I know there’s a lot of book reviews in a row, and I promise this isn’t a book review blog, it really is a travel blog. But right now, since I’m only getting ready to travel to Saudi Arabia, I’m sharing my preparations, which include reading a lot of books, watching a lot of films and documentaries, and filing a tremendous amount of official paperwork.
I finished this book in a single day because I could not put it down. I read it in my office between phone calls, at my regular Tuesday karaoke outing between songs (don’t judge). Only skipping reading while at the gym because I couldn’t hold the book steady while working out, I finished the last few chapters in bed.
This book is hailed by many reviewers as being “Sex in the City” in Riyadh, but I’ve never watched that show, so I have no idea how accurate that comparison is. All in all, I think I’m grateful for that, because I may have missed the deeper messages in the book if I was just looking for a sordid tale of Saudi sex life.
I am a little bit confused as to why my Saudi employers recommended this book to me as preparation for my move to the Kingdom a) because the book is banned in Saudi Arabia, and b) because it shows parts of life there that Saudis do not (as a rule) like to admit exists in public. The girls in the book are all upper class, and quite well off, so this isn’t necessarily a reflection of all economic strata of Saudi life. So I wonder, will my students be like these girls?
I found myself having imaginary conversations with Saudi women (and men) about my own values for love, dating, and marriage. I am a spinster in their eyes, an anathema or at very least an enigma. Yet, we are not so very different, for all that women’s lib has brought me. Perhaps this book can be a launch point for many real discussions once I settle in and make some Saudi friends.
On to the book.
I’d like to recommend that anyone who wants to read this book get a good and thorough (mis) conception of Saudi life. Many things discussed in the book are only titillating in the context of a society that entirely bans the social interaction of men and women who are not family. In America, these kinds of romantic stories are common enough among middle school girls: texting or talking on the phone until dawn, showing off gifts from an admirer, even a timid first kiss!

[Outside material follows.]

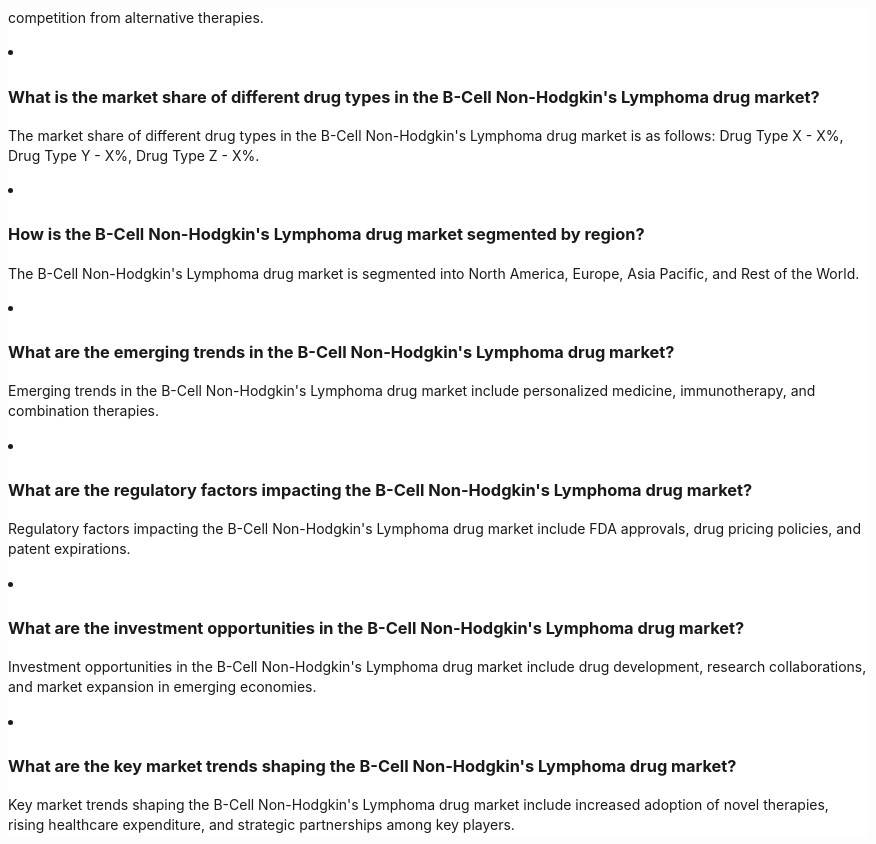competition from alternative therapies.</p> </li> <li> <h3>What is the market share of different drug types in the B-Cell Non-Hodgkin's Lymphoma drug market?</h3> <p>The market share of different drug types in the B-Cell Non-Hodgkin's Lymphoma drug market is as follows: Drug Type X - X%, Drug Type Y - X%, Drug Type Z - X%.</p> </li> <li> <h3>How is the B-Cell Non-Hodgkin's Lymphoma drug market segmented by region?</h3> <p>The B-Cell Non-Hodgkin's Lymphoma drug market is segmented into North America, Europe, Asia Pacific, and Rest of the World.</p> </li> <li> <h3>What are the emerging trends in the B-Cell Non-Hodgkin's Lymphoma drug market?</h3> <p>Emerging trends in the B-Cell Non-Hodgkin's Lymphoma drug market include personalized medicine, immunotherapy, and combination therapies.</p> </li> <li> <h3>What are the regulatory factors impacting the B-Cell Non-Hodgkin's Lymphoma drug market?</h3> <p>Regulatory factors impacting the B-Cell Non-Hodgkin's Lymphoma drug market include FDA approvals, drug pricing policies, and patent expirations.</p> </li> <li> <h3>What are the investment opportunities in the B-Cell Non-Hodgkin's Lymphoma drug market?</h3> <p>Investment opportunities in the B-Cell Non-Hodgkin's Lymphoma drug market include drug development, research collaborations, and market expansion in emerging economies.</p> </li> <li> <h3>What are the key market trends shaping the B-Cell Non-Hodgkin's Lymphoma drug market?</h3> <p>Key market trends shaping the B-Cell Non-Hodgkin's Lymphoma drug market include increased adoption of novel therapies, rising healthcare expenditure, and strategic partnerships among key players.</p> </li></ol></body></html></strong></p>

The girls may be catty, shallow, brainless and hopelessly in love, but they are loyal to one another in a way rarely seen in the West. What does this say about the way we compete for men? Is it that cultivating male friends makes women in the West less trusting of one another? Or is the Arabic language so ill equipped to express jealousy? I certainly do not know the answer, but if there’s a way to restore strong female bonds, cooperation, and genuinely being happy for each other when fortune comes our way without sacrificing our hard earned civil rights, I’m all for it.
In the beginning of the story, I found myself marveling at the daring and audacity of these young people, the way that they cleverly pursued romance in the face of their cultural restrictions. Then I became disgusted with the school girl crushes being described (not the least because they reminded me a bit of my own adolescence). And finally I came to see the beautiful subtlety that Alsanea used to create four (or 5 if you count the narrator) stunning avatars of women’s love.
They are Lamees: a model of blissful marriage to a first love, Gamrah: a cheating husband, and a tragic divorce resulting in single motherhood, Sadeem: who loves a man more than he loves her, and settles in the end for something safe, and Mashael (who I personally most identify with) who upon finding her first love not strong enough to fight his family to be with her, determines that she will not settle at all, and instead lives her life for herself.
I may be biased, after all, I am a “liberated Western woman”. Divorce is common in my family, and dependence on men has never been. I sometimes feel that the amount of time and effort women put into the pursuit of a husband is insane. However, I don’t think it is unique to Saudi culture. They are reflections of women everywhere, and I think women of any cultural background would find themselves and their friends echoed in the Girls of Riyadh.